Police in the U.K. arrested five males Jan. 27 in connection with several distributed denial-of-service attacks associated with the group -Anonymous.’
The suspects, ages 15-26, were picked up as part of what U.K. police called an ongoing investigation into DDoS attacks launched against several companies last year. According to police, the investigation is being carried out in conjunction with law enforcement agencies in the United States and Europe.
Though authorities did not say so specifically, the arrests are widely believed to be tied to a series of retaliatory attacks targeting companies and institutions considered hostile to WikiLeaks. Those attacks, known as “Operation Payback,” took place in December and utilized people involved in an opt-in botnet.
Before Operation Payback subsided, a number of companies had been struck, including MasterCard and PayPal. In December, police in the Netherlands arrested two people, a 16-year-old and a 19-year-old, for their involvement in the attacks. For its part, the FBI raided a Dallas-based server farm and seized servers used in the DDoS attack against PayPal.
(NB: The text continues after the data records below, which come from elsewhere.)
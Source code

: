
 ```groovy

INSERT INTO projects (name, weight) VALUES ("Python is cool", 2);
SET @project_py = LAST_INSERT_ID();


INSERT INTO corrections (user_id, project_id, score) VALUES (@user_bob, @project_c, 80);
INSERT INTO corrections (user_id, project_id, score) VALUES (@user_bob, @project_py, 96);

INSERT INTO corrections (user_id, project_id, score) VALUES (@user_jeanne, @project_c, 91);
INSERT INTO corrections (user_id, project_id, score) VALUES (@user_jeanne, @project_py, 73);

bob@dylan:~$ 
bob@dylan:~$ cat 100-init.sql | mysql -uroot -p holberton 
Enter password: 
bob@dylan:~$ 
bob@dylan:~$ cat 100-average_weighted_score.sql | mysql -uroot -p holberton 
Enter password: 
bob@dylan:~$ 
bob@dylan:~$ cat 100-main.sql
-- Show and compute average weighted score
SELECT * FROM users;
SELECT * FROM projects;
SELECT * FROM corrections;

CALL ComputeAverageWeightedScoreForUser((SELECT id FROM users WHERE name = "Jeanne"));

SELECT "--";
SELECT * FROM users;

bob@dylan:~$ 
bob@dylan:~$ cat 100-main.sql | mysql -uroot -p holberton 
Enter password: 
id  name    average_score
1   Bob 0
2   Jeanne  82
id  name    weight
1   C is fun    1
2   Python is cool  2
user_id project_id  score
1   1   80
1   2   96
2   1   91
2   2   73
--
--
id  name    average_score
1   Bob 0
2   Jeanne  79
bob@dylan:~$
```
In a paper, researchers at the University of Twente in the Netherlands reported that the Low Orbit Ion Cannon (LOIC) tool used in Operation Payback failed to protect the Internet Protocol (IP) address of its users, in effect leaving them traceable by authorities.
“Clearly the authorities are not looking sympathetically on those they believe are assisting the denial-of-service attacks,” blogged Graham Cluley, senior technology consultant at Sophos. “And that’s not just true in the UK. For instance, in Holland we have now seen two arrests in connection with the attacks.”
“Clearly computer users should think very carefully before being recruited as a hacktivist to launch attacks on Websites belonging to other people – otherwise it could be that the police are knocking on your door next,” he added.